C’è un filo sottile, fatto di distorsioni psichedeliche e ritmi beat, che collega la scena musicale della seconda metà degli anni Ottanta al presente. Quel filo oggi ha un nome: Harp4. Il progetto, che prende le mosse dall’esperienza degli storici Harp1, si presenterà venerdì 6 febbraio alle 21.30 sul palco del Circolo Arci “La Soce” di Cirié per un concerto che promette di essere molto più di un semplice tributo nostalgico.

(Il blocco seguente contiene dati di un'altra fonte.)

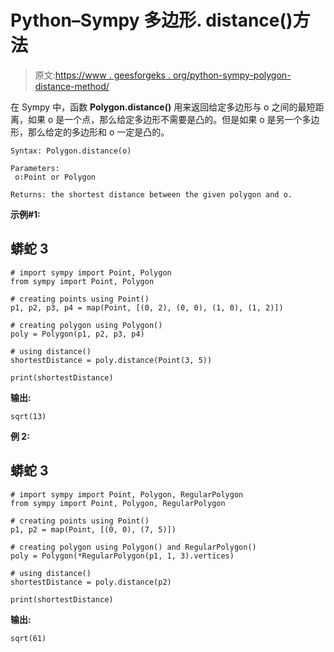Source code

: # Python–Sympy 多边形. distance()方法

> 原文:[https://www . geesforgeks . org/python-sympy-polygon-distance-method/](https://www.geeksforgeeks.org/python-sympy-polygon-distance-method/)

在 Sympy 中，函数 **Polygon.distance()** 用来返回给定多边形与 o 之间的最短距离，如果 o 是一个点，那么给定多边形不需要是凸的。但是如果 o 是另一个多边形，那么给定的多边形和 o 一定是凸的。

```
Syntax: Polygon.distance(o)

Parameters:
 o:Point or Polygon

Returns: the shortest distance between the given polygon and o.
```

**示例#1:**

## 蟒蛇 3

```
# import sympy import Point, Polygon
from sympy import Point, Polygon

# creating points using Point()
p1, p2, p3, p4 = map(Point, [(0, 2), (0, 0), (1, 0), (1, 2)])

# creating polygon using Polygon()
poly = Polygon(p1, p2, p3, p4)

# using distance()
shortestDistance = poly.distance(Point(3, 5))

print(shortestDistance)
```

**输出:**

```
sqrt(13)
```

**例 2:**

## 蟒蛇 3

```
# import sympy import Point, Polygon, RegularPolygon
from sympy import Point, Polygon, RegularPolygon

# creating points using Point()
p1, p2 = map(Point, [(0, 0), (7, 5)])

# creating polygon using Polygon() and RegularPolygon()
poly = Polygon(*RegularPolygon(p1, 1, 3).vertices)

# using distance()
shortestDistance = poly.distance(p2)

print(shortestDistance)
```

**输出:**

```
sqrt(61)
```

La vera forza degli Harp4 risiede nel loro DNA “ibrido”. La band è infatti composta per esatta metà da veterani della scena e per l’altra metà da giovanissimi talenti. Se Luigi Bairo (chitarre) e Alberto Costa (basso) portano in dote l’esperienza e le sonorità coltivate negli eighties, l’energia vitale è garantita dai nuovi innesti: Caterina Vormstein, voce magnetica di soli 20 anni, e Manfredi Beltramo, che a 18 anni siede dietro la batteria con la grinta della Generazione Z.

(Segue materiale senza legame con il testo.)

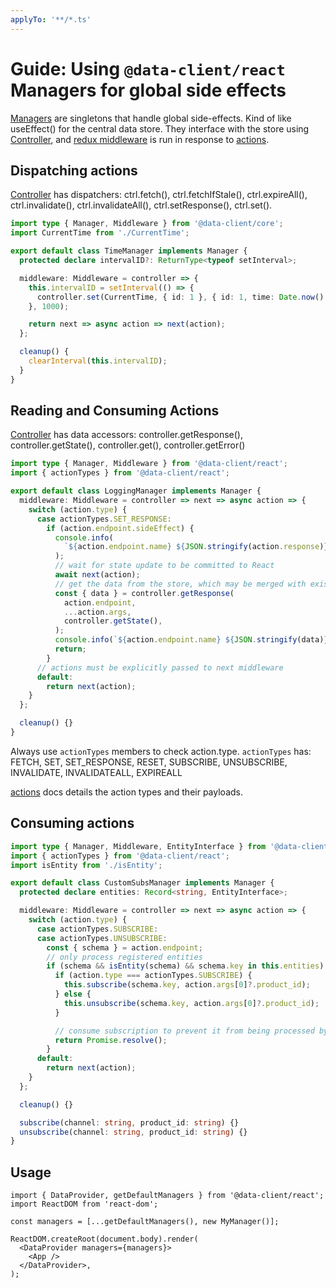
 ```yaml
---
applyTo: '**/*.ts'
---
```

# Guide: Using `@data-client/react` Managers for global side effects

[Managers](https://dataclient.io/docs/api/Manager) are singletons that handle global side-effects. Kind of like useEffect() for the central data store.
They interface with the store using [Controller](https://dataclient.io/docs/api/Controller), and [redux middleware](https://redux.js.org/tutorials/fundamentals/part-4-store#middleware) is run in response to [actions](https://dataclient.io/docs/api/Actions).

## Dispatching actions

[Controller](https://dataclient.io/docs/api/Controller) has dispatchers:
ctrl.fetch(), ctrl.fetchIfStale(), ctrl.expireAll(), ctrl.invalidate(), ctrl.invalidateAll(), ctrl.setResponse(), ctrl.set().

```ts
import type { Manager, Middleware } from '@data-client/core';
import CurrentTime from './CurrentTime';

export default class TimeManager implements Manager {
  protected declare intervalID?: ReturnType<typeof setInterval>;

  middleware: Middleware = controller => {
    this.intervalID = setInterval(() => {
      controller.set(CurrentTime, { id: 1 }, { id: 1, time: Date.now() });
    }, 1000);

    return next => async action => next(action);
  };

  cleanup() {
    clearInterval(this.intervalID);
  }
}
```

## Reading and Consuming Actions

[Controller](https://dataclient.io/docs/api/Controller) has data accessors:
controller.getResponse(), controller.getState(), controller.get(), controller.getError()

```ts
import type { Manager, Middleware } from '@data-client/react';
import { actionTypes } from '@data-client/react';

export default class LoggingManager implements Manager {
  middleware: Middleware = controller => next => async action => {
    switch (action.type) {
      case actionTypes.SET_RESPONSE:
        if (action.endpoint.sideEffect) {
          console.info(
            `${action.endpoint.name} ${JSON.stringify(action.response)}`,
          );
          // wait for state update to be committed to React
          await next(action);
          // get the data from the store, which may be merged with existing state
          const { data } = controller.getResponse(
            action.endpoint,
            ...action.args,
            controller.getState(),
          );
          console.info(`${action.endpoint.name} ${JSON.stringify(data)}`);
          return;
        }
      // actions must be explicitly passed to next middleware
      default:
        return next(action);
    }
  };

  cleanup() {}
}
```

Always use `actionTypes` members to check action.type.
`actionTypes` has: FETCH, SET, SET_RESPONSE, RESET, SUBSCRIBE, UNSUBSCRIBE, INVALIDATE, INVALIDATEALL, EXPIREALL

[actions](https://dataclient.io/docs/api/Actions) docs details the action types and their payloads.

## Consuming actions

```ts
import type { Manager, Middleware, EntityInterface } from '@data-client/react';
import { actionTypes } from '@data-client/react';
import isEntity from './isEntity';

export default class CustomSubsManager implements Manager {
  protected declare entities: Record<string, EntityInterface>;

  middleware: Middleware = controller => next => async action => {
    switch (action.type) {
      case actionTypes.SUBSCRIBE:
      case actionTypes.UNSUBSCRIBE:
        const { schema } = action.endpoint;
        // only process registered entities
        if (schema && isEntity(schema) && schema.key in this.entities) {
          if (action.type === actionTypes.SUBSCRIBE) {
            this.subscribe(schema.key, action.args[0]?.product_id);
          } else {
            this.unsubscribe(schema.key, action.args[0]?.product_id);
          }

          // consume subscription to prevent it from being processed by other managers
          return Promise.resolve();
        }
      default:
        return next(action);
    }
  };

  cleanup() {}

  subscribe(channel: string, product_id: string) {}
  unsubscribe(channel: string, product_id: string) {}
}
```

## Usage

```tsx
import { DataProvider, getDefaultManagers } from '@data-client/react';
import ReactDOM from 'react-dom';

const managers = [...getDefaultManagers(), new MyManager()];

ReactDOM.createRoot(document.body).render(
  <DataProvider managers={managers}>
    <App />
  </DataProvider>,
);
```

Questo mix generazionale non è solo un dettaglio anagrafico, ma la chiave di volta della loro produzione. Gli Harp4 non si limitano a rievocare il passato, ma propongono pezzi inediti dove la struttura solida del beat si fonde con una sensibilità contemporanea. Il risultato è un suono stratificato, capace di attrarre sia chi quegli anni li ha vissuti, sia chi oggi cerca una musica autentica e fuori dagli schemi.
L’appuntamento alla Soce sarà l’occasione ideale per scoprire come due generazioni possano dialogare attraverso la musica, dimostrando che la scrittura originale non ha età. L’ingresso al concerto è libero per tutti i soci Arci.